• **WHAT IS NEEDED**
Look through the listing and locate every line containing the word "Latest"; copy those lines.

+++

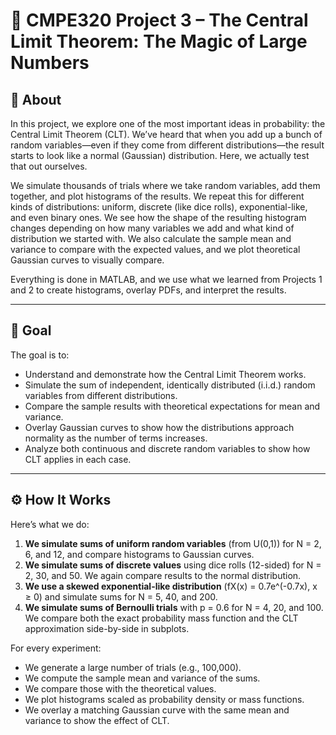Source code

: # 🎲 CMPE320 Project 3 – The Central Limit Theorem: The Magic of Large Numbers

## 📌 About

In this project, we explore one of the most important ideas in probability: the Central Limit Theorem (CLT). We’ve heard that when you add up a bunch of random variables—even if they come from different distributions—the result starts to look like a normal (Gaussian) distribution. Here, we actually test that out ourselves.

We simulate thousands of trials where we take random variables, add them together, and plot histograms of the results. We repeat this for different kinds of distributions: uniform, discrete (like dice rolls), exponential-like, and even binary ones. We see how the shape of the resulting histogram changes depending on how many variables we add and what kind of distribution we started with. We also calculate the sample mean and variance to compare with the expected values, and we plot theoretical Gaussian curves to visually compare.

Everything is done in MATLAB, and we use what we learned from Projects 1 and 2 to create histograms, overlay PDFs, and interpret the results.

---

## 🎯 Goal

The goal is to:
- Understand and demonstrate how the Central Limit Theorem works.
- Simulate the sum of independent, identically distributed (i.i.d.) random variables from different distributions.
- Compare the sample results with theoretical expectations for mean and variance.
- Overlay Gaussian curves to show how the distributions approach normality as the number of terms increases.
- Analyze both continuous and discrete random variables to show how CLT applies in each case.

---

## ⚙️ How It Works

Here’s what we do:
1. **We simulate sums of uniform random variables** (from U(0,1)) for N = 2, 6, and 12, and compare histograms to Gaussian curves.
2. **We simulate sums of discrete values** using dice rolls (12-sided) for N = 2, 30, and 50. We again compare results to the normal distribution.
3. **We use a skewed exponential-like distribution** (fX(x) = 0.7e^(-0.7x), x ≥ 0) and simulate sums for N = 5, 40, and 200.
4. **We simulate sums of Bernoulli trials** with p = 0.6 for N = 4, 20, and 100. We compare both the exact probability mass function and the CLT approximation side-by-side in subplots.

For every experiment:
- We generate a large number of trials (e.g., 100,000).
- We compute the sample mean and variance of the sums.
- We compare those with the theoretical values.
- We plot histograms scaled as probability density or mass functions.
- We overlay a matching Gaussian curve with the same mean and variance to show the effect of CLT.
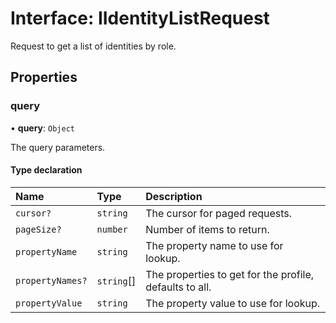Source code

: # Interface: IIdentityListRequest

Request to get a list of identities by role.

## Properties

### query

• **query**: `Object`

The query parameters.

#### Type declaration

| Name             | Type       | Description                                             |
| :--------------- | :--------- | :------------------------------------------------------ |
| `cursor?`        | `string`   | The cursor for paged requests.                          |
| `pageSize?`      | `number`   | Number of items to return.                              |
| `propertyName`   | `string`   | The property name to use for lookup.                    |
| `propertyNames?` | `string`[] | The properties to get for the profile, defaults to all. |
| `propertyValue`  | `string`   | The property value to use for lookup.                   |
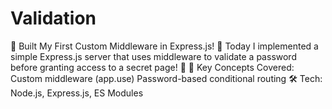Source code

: # Validation
🚀 Built My First Custom Middleware in Express.js! 🧠  Today I implemented a simple Express.js server that uses middleware to validate a password before granting access to a secret page! 🔐  📌 Key Concepts Covered:  Custom middleware (app.use)  Password-based conditional routing 🛠️ Tech: Node.js, Express.js, ES Modules
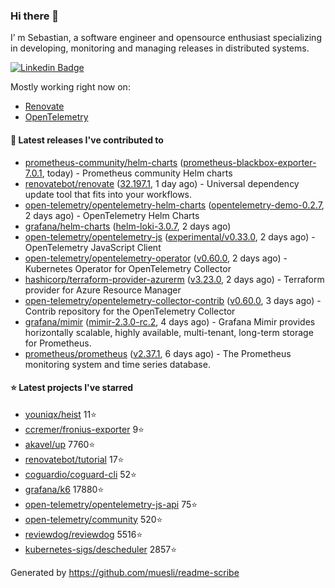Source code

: ### Hi there 👋

I’ m Sebastian, a software engineer and opensource enthusiast specializing in developing, monitoring and managing releases in distributed systems.

[![Linkedin Badge](https://img.shields.io/badge/-LinkedIn-blue?style=flat&logo=Linkedin&logoColor=white&link=https://www.linkedin.com/in/sebastian-poxhofer/)](https://www.linkedin.com/in/sebastian-poxhofer/)

Mostly working right now on:
- [Renovate](https://github.com/renovatebot/renovate)
- [OpenTelemetry](https://github.com/open-telemetry)



#### 🚀 Latest releases I've contributed to

- [prometheus-community/helm-charts](https://github.com/prometheus-community/helm-charts) ([prometheus-blackbox-exporter-7.0.1](https://github.com/prometheus-community/helm-charts/releases/tag/prometheus-blackbox-exporter-7.0.1), today) - Prometheus community Helm charts
- [renovatebot/renovate](https://github.com/renovatebot/renovate) ([32.197.1](https://github.com/renovatebot/renovate/releases/tag/32.197.1), 1 day ago) - Universal dependency update tool that fits into your workflows.
- [open-telemetry/opentelemetry-helm-charts](https://github.com/open-telemetry/opentelemetry-helm-charts) ([opentelemetry-demo-0.2.7](https://github.com/open-telemetry/opentelemetry-helm-charts/releases/tag/opentelemetry-demo-0.2.7), 2 days ago) - OpenTelemetry Helm Charts
- [grafana/helm-charts](https://github.com/grafana/helm-charts) ([helm-loki-3.0.7](https://github.com/grafana/helm-charts/releases/tag/helm-loki-3.0.7), 2 days ago)
- [open-telemetry/opentelemetry-js](https://github.com/open-telemetry/opentelemetry-js) ([experimental/v0.33.0](https://github.com/open-telemetry/opentelemetry-js/releases/tag/experimental%2Fv0.33.0), 2 days ago) - OpenTelemetry JavaScript Client
- [open-telemetry/opentelemetry-operator](https://github.com/open-telemetry/opentelemetry-operator) ([v0.60.0](https://github.com/open-telemetry/opentelemetry-operator/releases/tag/v0.60.0), 2 days ago) - Kubernetes Operator for OpenTelemetry Collector
- [hashicorp/terraform-provider-azurerm](https://github.com/hashicorp/terraform-provider-azurerm) ([v3.23.0](https://github.com/hashicorp/terraform-provider-azurerm/releases/tag/v3.23.0), 2 days ago) - Terraform provider for Azure Resource Manager
- [open-telemetry/opentelemetry-collector-contrib](https://github.com/open-telemetry/opentelemetry-collector-contrib) ([v0.60.0](https://github.com/open-telemetry/opentelemetry-collector-contrib/releases/tag/v0.60.0), 3 days ago) - Contrib repository for the OpenTelemetry Collector
- [grafana/mimir](https://github.com/grafana/mimir) ([mimir-2.3.0-rc.2](https://github.com/grafana/mimir/releases/tag/mimir-2.3.0-rc.2), 4 days ago) - Grafana Mimir provides horizontally scalable, highly available, multi-tenant, long-term storage for Prometheus.
- [prometheus/prometheus](https://github.com/prometheus/prometheus) ([v2.37.1](https://github.com/prometheus/prometheus/releases/tag/v2.37.1), 6 days ago) - The Prometheus monitoring system and time series database.

#### ⭐ Latest projects I've starred

- [youniqx/heist](https://github.com/youniqx/heist) 11⭐
- [ccremer/fronius-exporter](https://github.com/ccremer/fronius-exporter) 9⭐
- [akavel/up](https://github.com/akavel/up) 7760⭐
- [renovatebot/tutorial](https://github.com/renovatebot/tutorial) 17⭐
- [coguardio/coguard-cli](https://github.com/coguardio/coguard-cli) 52⭐
- [grafana/k6](https://github.com/grafana/k6) 17880⭐
- [open-telemetry/opentelemetry-js-api](https://github.com/open-telemetry/opentelemetry-js-api) 75⭐
- [open-telemetry/community](https://github.com/open-telemetry/community) 520⭐
- [reviewdog/reviewdog](https://github.com/reviewdog/reviewdog) 5516⭐
- [kubernetes-sigs/descheduler](https://github.com/kubernetes-sigs/descheduler) 2857⭐



Generated by https://github.com/muesli/readme-scribe
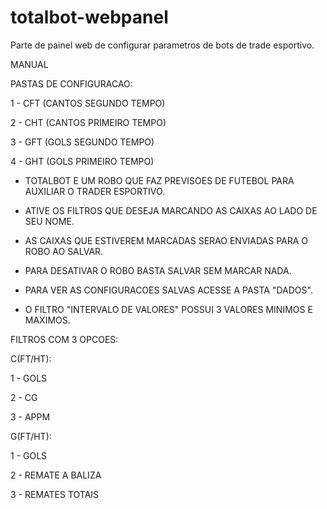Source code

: # totalbot-webpanel
Parte de painel web de configurar parametros de bots de trade esportivo. 

MANUAL

PASTAS DE CONFIGURACAO:

1 - CFT (CANTOS SEGUNDO TEMPO)

2 - CHT (CANTOS PRIMEIRO TEMPO)

3 - GFT (GOLS SEGUNDO TEMPO)

4 - GHT (GOLS PRIMEIRO TEMPO)

* TOTALBOT E UM ROBO QUE FAZ PREVISOES DE FUTEBOL PARA AUXILIAR O TRADER ESPORTIVO.

* ATIVE OS FILTROS QUE DESEJA MARCANDO AS CAIXAS AO LADO DE SEU NOME.

* AS CAIXAS QUE ESTIVEREM MARCADAS SERAO ENVIADAS PARA O ROBO AO SALVAR.

* PARA DESATIVAR O ROBO BASTA SALVAR SEM MARCAR NADA.

* PARA VER AS CONFIGURACOES SALVAS ACESSE A PASTA "DADOS".

* O FILTRO "INTERVALO DE VALORES" POSSUI 3 VALORES MINIMOS E MAXIMOS.

FILTROS COM 3 OPCOES:

C(FT/HT):

1 - GOLS

2 - CG

3 - APPM

G(FT/HT):

1 - GOLS

2 - REMATE A BALIZA

3 - REMATES TOTAIS
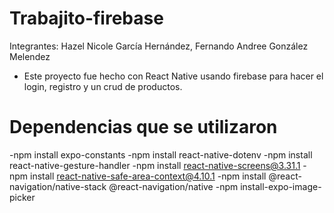 ﻿# Trabajito-firebase
Integrantes: Hazel Nicole García Hernández, Fernando Andree González Melendez
- Este proyecto fue hecho con React Native usando firebase para hacer el login, registro y un crud de productos.
# Dependencias que se utilizaron
-npm install expo-constants
-npm install react-native-dotenv
-npm install react-native-gesture-handler
-npm install react-native-screens@3.31.1
-npm install react-native-safe-area-context@4.10.1
-npm install @react-navigation/native-stack @react-navigation/native
-npm install-expo-image-picker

+++

• **EXERCISE OUTPUT**
#### 🚀 Latest releases I've contributed to
#### ⭐ Latest projects I've starred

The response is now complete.